Introduction

Hello! I had the opportunity to use GhostScript in python, so this time I would like to summarize the knowledge gained from it. Specifically, use GhostScript to convert PDF to JPEG image (PDF⇒JPEG conversion). The PDF-to-JPEG conversion that we are going to do in this article is "not only one-page PDF, but also multiple-page PDF is decomposed into one page and saved as a JPEG image."

Why GhostScript?

GhostScript is an interpreter for the PostScript language and PDF, as you can see on the official website.

Quoted from the official website

An interpreter for the PostScript language and for PDF.

When I ask google teacher what I want to do in this article, I think that pdf2image and PyPDF2 are common solutions, but the reason why I used GhostScript is simple.

Because there was a PDF that could not be converted with PyPDF2 and could be converted with GhostScript lol

For GhostScript operations, refer to this site. (No python is used on this site.) http://michigawi.blogspot.com/2011/12/ghostscriptpdfjpg.html

Development environment

Windows10 python3.6.9 GhostScript 9.50

Preparation (GhostScript download)

This time, download GhostScript from the following. https://www.ghostscript.com/

Please download according to each development environment. In this article, AGPL for Windows (64bit) is selected.

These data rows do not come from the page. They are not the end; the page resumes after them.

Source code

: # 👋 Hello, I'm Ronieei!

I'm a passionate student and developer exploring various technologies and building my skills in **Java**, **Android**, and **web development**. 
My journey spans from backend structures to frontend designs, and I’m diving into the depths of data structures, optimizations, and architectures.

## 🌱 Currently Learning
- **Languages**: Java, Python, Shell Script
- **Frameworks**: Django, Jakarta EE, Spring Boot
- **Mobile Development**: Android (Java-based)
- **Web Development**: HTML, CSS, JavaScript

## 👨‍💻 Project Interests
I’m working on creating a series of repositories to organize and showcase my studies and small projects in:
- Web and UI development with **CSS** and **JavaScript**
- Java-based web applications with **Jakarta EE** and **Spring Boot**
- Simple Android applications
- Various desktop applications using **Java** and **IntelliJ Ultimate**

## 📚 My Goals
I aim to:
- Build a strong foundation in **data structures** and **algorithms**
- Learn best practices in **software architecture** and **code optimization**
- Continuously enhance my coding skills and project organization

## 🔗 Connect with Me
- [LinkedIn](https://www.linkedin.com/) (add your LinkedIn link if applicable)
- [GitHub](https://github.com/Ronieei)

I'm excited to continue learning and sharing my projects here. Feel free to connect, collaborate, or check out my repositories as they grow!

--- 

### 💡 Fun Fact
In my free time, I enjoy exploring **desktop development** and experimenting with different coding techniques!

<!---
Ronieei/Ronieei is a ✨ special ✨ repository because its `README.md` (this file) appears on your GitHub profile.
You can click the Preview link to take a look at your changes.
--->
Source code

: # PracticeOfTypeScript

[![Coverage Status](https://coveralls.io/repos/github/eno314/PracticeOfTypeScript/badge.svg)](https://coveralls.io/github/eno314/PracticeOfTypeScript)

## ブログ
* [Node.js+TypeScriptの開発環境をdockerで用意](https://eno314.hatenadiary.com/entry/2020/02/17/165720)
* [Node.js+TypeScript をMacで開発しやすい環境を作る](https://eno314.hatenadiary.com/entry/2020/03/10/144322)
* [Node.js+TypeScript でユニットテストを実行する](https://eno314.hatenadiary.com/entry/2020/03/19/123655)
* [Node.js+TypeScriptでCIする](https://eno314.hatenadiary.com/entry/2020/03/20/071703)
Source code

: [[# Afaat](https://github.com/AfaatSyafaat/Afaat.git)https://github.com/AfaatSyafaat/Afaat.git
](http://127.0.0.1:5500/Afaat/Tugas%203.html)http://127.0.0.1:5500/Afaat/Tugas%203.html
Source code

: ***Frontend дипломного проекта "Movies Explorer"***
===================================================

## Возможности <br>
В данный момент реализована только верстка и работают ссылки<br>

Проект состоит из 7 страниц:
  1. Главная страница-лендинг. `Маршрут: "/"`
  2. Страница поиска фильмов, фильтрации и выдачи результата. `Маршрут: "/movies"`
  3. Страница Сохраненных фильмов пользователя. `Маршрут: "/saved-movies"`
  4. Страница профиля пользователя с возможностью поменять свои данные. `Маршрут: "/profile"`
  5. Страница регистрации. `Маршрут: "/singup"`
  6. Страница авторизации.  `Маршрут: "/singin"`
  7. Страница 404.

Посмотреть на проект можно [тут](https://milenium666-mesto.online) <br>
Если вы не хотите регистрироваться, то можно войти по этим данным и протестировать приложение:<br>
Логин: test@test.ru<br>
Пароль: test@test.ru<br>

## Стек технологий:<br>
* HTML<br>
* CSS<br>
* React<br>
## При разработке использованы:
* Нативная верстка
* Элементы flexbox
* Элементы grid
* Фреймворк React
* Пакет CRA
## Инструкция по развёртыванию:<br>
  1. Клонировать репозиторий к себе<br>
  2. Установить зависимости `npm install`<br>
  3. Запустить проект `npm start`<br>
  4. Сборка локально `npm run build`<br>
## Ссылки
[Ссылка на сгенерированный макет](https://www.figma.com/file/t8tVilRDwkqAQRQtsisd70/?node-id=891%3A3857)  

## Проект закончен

Execute the downloaded file to set up.

Setup screen

It seems that ghostscript can be installed with the pip command even on PyPI, but this has not been confirmed at the time of writing this article. https://pypi.org/project/ghostscript/

What you want to do ①: Divide the PDF page

As explained in "Introduction", this is a process required for a PDF with multiple pages, and it is not necessary for a PDF with one page originally. Since it will be long, I picked up only the parts related to the division. If you don't have the time, please check the entire source code in the following chapters.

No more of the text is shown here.